February is Rheumatoid Arthritis Awareness Month

Burning. Throbbing. Gnawing. Aching pain. Exhaustion. Pain that is synchronized in the joints. So, if the right knee hurts, so does the left.

We’re talking about rheumatoid arthritis, or RA, for short.

It’s an invisible, autoimmune disease and a form of arthritis that can be developed at any age. A rheumatoid arthritis diagnosis is difficult since the symptoms are similar to other diseases. A doctor may do a blood test to measure the C-reactive protein as an indicator of rheumatoid arthritis, as well as use a visual assessment of joints for swelling, redness and warmth. Rheumatoid arthritis occurs when the immune system doesn’t work properly and attacks the lining of the joints. Hands, knees and ankles are commonly affected by the disease.

Those who live with rheumatoid arthritis may have good days and bad days; finding the right treatment is often challenging. But, there are some things that those who are living with the disease wish others knew:

  1. Not all arthritis pains are the same. Rheumatoid arthritis isn’t the same as osteoarthritis, which occurs from normal wear and tear on our joints as we get older. It’s not that other forms of arthritis aren’t painful or valid. But, rheumatoid arthritis is considered to be the most disabling form of arthritis.
  2. There is not a cure. Any treatment for rheumatoid arthritis is meant to slow the progression of the disease and minimize the side effects and symptoms.
  3. Rheumatoid arthritis fatigue is a very real thing. Living with chronic pain like rheumatoid arthritis is challenging. Simple tasks like taking a shower, walking the dog and fixing supper may feel overwhelming and add to the physical exhaustion that is a symptom of the disease.
  4. Not all days are created equal. When rheumatoid arthritis hits – it may hit out of nowhere. Some days may be great, and out of nowhere, the symptoms hit like a Mack truck. So, when plans get canceled because of a flare-up – give grace and understanding.
  5. Understanding is appreciated, but being bombarded with advice is not always helpful. There is a ton of information available about rheumatoid arthritis. Those who have the disease are working with specialists who are addressing their symptoms accordingly. Over-the-counter treatments may work for some kinds of arthritis pain, but rheumatoid arthritis is a different kind of beast.
  6. Rheumatoid arthritis is a disease. This isn’t a matter of aches and pains. It’s a medically diagnosed disease of the immune system, and to an outsider – it may look like all is fine. But, not all diseases manifest themselves in visible ways.
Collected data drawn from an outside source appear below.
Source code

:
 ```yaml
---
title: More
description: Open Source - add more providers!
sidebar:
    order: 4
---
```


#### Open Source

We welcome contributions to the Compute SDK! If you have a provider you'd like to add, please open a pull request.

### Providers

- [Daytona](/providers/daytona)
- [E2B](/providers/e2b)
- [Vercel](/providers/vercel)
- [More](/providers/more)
More than 1.5 million Americans are living with rheumatoid arthritis. Most of them women though, as previously stated, rheumatoid arthritis can affect anyone at any age. The long-term effect of the disease can result in disfigured hands and joints.

If you, or someone you know, has any of the following symptoms – you may want to talk to your doctor:

  • Joints that are tender, warm or swollen
  • Joints that are stiff in the morning or after any period of inactivity
  • Fatigue
  • Fever
  • Loss of appetite

Rheumatoid arthritis tends to show up in fingers and toes first before spreading to other joints – the wrists, elbows, shoulders, hips, knees and ankles.